Document images with source code
####################

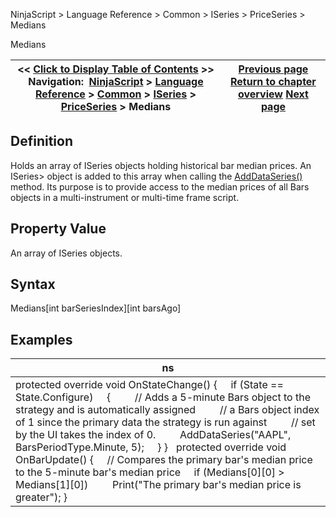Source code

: ﻿
NinjaScript > Language Reference > Common > ISeries<T> > PriceSeries<double> > Medians

Medians

| << [Click to Display Table of Contents](medians.md) >> **Navigation:**     [NinjaScript](ninjascript-1.md) > [Language Reference](language_reference_wip-1.md) > [Common](common-1.md) > [ISeries<T>](iseriest-1.md) > [PriceSeries<double>](priceseries-1.md) > Medians | [Previous page](median-1.md) [Return to chapter overview](priceseries-1.md) [Next page](open-1.md) |
| --- | --- |
## Definition
Holds an array of ISeries<double> objects holding historical bar median prices. An ISeries<double>> object is added to this array when calling the [AddDataSeries()](adddataseries-1.md) method. Its purpose is to provide access to the median prices of all Bars objects in a multi-instrument or multi-time frame script. 
 
## Property Value
An array of ISeries<double> objects.
 
## Syntax
Medians[int barSeriesIndex][int barsAgo]
 
## 
## Examples

| ns |
| --- |
| protected override void OnStateChange() {      if (State == State.Configure)      {          // Adds a 5-minute Bars object to the strategy and is automatically assigned          // a Bars object index of 1 since the primary data the strategy is run against          // set by the UI takes the index of 0.          AddDataSeries("AAPL", BarsPeriodType.Minute, 5);       } }    protected override void OnBarUpdate()  {       // Compares the primary bar's median price to the 5-minute bar's median price      if (Medians[0][0] > Medians[1][0])           Print("The primary bar's median price is greater");  } |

####################

PROMPT ▸
Output every record verbatim, skipping images.

YOUR SOLUTION ▸
Source code

: ﻿
NinjaScript > Language Reference > Common > ISeries<T> > PriceSeries<double> > Medians

Medians

| << [Click to Display Table of Contents](medians.md) >> **Navigation:**     [NinjaScript](ninjascript-1.md) > [Language Reference](language_reference_wip-1.md) > [Common](common-1.md) > [ISeries<T>](iseriest-1.md) > [PriceSeries<double>](priceseries-1.md) > Medians | [Previous page](median-1.md) [Return to chapter overview](priceseries-1.md) [Next page](open-1.md) |
| --- | --- |
## Definition
Holds an array of ISeries<double> objects holding historical bar median prices. An ISeries<double>> object is added to this array when calling the [AddDataSeries()](adddataseries-1.md) method. Its purpose is to provide access to the median prices of all Bars objects in a multi-instrument or multi-time frame script. 
 
## Property Value
An array of ISeries<double> objects.
 
## Syntax
Medians[int barSeriesIndex][int barsAgo]
 
## 
## Examples

| ns |
| --- |
| protected override void OnStateChange() {      if (State == State.Configure)      {          // Adds a 5-minute Bars object to the strategy and is automatically assigned          // a Bars object index of 1 since the primary data the strategy is run against          // set by the UI takes the index of 0.          AddDataSeries("AAPL", BarsPeriodType.Minute, 5);       } }    protected override void OnBarUpdate()  {       // Compares the primary bar's median price to the 5-minute bar's median price      if (Medians[0][0] > Medians[1][0])           Print("The primary bar's median price is greater");  } |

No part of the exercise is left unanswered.